Johnny: "Well although my background is far from todays typical games developer, once it was the norm. The whole industry started off in bedrooms with people like me and Pete. So I think we were typical games developers. Well for the 80's!
But you are right with ADS not supposed to be a games developer. That sort of came by accident. The ADS in its original format was supposed to be a support centre for the existing external development that was still underway after the sad demise of the Dorking Studios. What had happened is that when Philips made the desision to shut down Dorking, there were a lot of titles being developed elsewhere that relied on its resources, such as Digital Video Encoding for the mpeg movie sequences. Back then it was a big thing to encode something to mpeg and needed thousands of quids worth of kit. You couldn't just run it through a windows converter. Software encoding was not an option. And you had to do it by hand to do it well, set up the cut scenes, otherwise you'd get major artifacting (Thats the big oity toity a-level word for those weird squares you get when you're trying to watch porn on your computer!). The number of times I've had problems setting up non-standard Intra Matrixes on non-standard output resolutions. I can tell you Lost Eden with its wide screen aspect ratio was a total bugger!

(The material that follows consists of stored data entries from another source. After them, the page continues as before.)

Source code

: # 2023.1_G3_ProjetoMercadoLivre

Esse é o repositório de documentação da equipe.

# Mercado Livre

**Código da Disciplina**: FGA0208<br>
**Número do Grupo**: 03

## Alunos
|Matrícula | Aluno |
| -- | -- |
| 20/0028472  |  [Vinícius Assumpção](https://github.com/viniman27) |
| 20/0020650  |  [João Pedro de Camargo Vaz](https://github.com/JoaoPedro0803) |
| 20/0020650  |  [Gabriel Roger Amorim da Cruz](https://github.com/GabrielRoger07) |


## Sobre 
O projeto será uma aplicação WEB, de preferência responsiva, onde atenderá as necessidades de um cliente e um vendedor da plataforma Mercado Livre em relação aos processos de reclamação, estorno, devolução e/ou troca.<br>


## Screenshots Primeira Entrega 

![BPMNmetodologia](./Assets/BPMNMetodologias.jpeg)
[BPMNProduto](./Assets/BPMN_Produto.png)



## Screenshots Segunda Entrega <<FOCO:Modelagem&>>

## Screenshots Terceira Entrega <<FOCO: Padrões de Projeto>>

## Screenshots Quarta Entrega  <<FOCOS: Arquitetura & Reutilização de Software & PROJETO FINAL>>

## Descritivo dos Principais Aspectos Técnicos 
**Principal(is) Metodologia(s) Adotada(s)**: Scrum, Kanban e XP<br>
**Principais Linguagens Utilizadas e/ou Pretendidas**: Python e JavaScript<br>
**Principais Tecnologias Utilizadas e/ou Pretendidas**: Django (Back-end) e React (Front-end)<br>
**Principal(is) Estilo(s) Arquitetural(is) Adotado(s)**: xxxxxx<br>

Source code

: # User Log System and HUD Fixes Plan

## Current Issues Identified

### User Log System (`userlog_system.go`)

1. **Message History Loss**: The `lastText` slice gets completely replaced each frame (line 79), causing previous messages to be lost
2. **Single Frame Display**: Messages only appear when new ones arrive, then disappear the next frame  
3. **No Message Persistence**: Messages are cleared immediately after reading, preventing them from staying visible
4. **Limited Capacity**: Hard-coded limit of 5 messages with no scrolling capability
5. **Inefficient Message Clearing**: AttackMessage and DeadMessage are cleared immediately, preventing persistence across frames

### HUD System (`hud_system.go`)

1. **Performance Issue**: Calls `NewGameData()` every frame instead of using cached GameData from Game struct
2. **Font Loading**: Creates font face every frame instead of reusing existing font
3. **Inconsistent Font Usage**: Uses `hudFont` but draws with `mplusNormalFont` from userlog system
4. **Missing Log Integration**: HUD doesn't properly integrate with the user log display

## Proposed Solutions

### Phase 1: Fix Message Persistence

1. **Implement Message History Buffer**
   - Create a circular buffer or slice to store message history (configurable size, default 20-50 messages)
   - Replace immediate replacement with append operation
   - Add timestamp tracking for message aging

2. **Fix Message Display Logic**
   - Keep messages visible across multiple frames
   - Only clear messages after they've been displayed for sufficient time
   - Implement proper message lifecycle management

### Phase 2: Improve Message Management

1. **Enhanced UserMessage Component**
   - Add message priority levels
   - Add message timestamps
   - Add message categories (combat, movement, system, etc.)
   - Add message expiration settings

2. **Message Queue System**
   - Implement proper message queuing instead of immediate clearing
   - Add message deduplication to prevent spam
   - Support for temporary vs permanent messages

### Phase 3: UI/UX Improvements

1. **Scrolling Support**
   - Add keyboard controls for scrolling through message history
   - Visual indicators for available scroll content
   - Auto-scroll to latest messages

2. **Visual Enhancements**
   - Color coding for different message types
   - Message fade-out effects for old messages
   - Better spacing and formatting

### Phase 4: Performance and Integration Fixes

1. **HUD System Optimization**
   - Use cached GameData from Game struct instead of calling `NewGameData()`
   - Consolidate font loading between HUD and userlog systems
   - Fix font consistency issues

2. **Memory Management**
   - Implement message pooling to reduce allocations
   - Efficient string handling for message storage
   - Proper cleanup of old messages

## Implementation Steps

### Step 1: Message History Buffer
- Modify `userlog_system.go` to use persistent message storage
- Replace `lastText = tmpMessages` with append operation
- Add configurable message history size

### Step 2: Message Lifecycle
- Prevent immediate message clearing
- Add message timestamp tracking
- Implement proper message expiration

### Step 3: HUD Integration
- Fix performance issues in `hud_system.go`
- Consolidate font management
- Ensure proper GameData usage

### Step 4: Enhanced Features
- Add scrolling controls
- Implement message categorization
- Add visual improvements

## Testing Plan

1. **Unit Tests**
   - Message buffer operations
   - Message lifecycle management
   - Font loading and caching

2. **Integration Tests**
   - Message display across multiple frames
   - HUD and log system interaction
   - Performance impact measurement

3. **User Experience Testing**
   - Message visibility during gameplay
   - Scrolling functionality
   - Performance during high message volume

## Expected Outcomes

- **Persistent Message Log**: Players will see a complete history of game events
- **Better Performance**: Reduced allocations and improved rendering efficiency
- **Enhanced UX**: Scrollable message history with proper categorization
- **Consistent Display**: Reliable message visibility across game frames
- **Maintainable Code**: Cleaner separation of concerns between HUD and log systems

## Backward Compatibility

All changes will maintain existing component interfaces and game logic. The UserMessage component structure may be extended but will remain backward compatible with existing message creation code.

But I digress. There was never any intention of the ADS being a developer. Of the few of the Old Dorking crew who were offered the chance to join, many declined because of one reason or another. So it basically began life as 3 blokes (Me - CGI and Digital Video, Paul Reid - Inhouse net work guy and Tim Page on the coding side)... sitting in a tiny office in Redhill, packed to the brim with millions of pounds worth of the latest computers, animation tools, and Digital/Analogue Video Equipment. Which was cool because I taught myself a lot by having access to this stuff. I was listening to MP3's, originally the Audio standard for mpeg-1 many years before anybody else had heard of them! We'd answer the phones all day and It just was "The IT Crowd" but for real.
Then to ease Tims support Job. The old 'have you tried turning it off and turning it on again trick didn't work with CDi, we had to replace the programmers that decided not to take the ADS role, so I got him in touch with these gamers I'd met in mosely who were writing shit hot PC games from their bedroom. Andy Morton and Tom Drummond. When they joined Pac-Panic (or pac attack as it was originally called) was going to be published by Philips. Andy Morton wrote a multiplexer that could fill safe areas with animated sprites (A MEAN FEAT on CDi), so the go ahead was given to add the CDi version to the catalogue. That was the ADS entry into games development as a sole entity, though we had a hand in a lot of the other games out there too."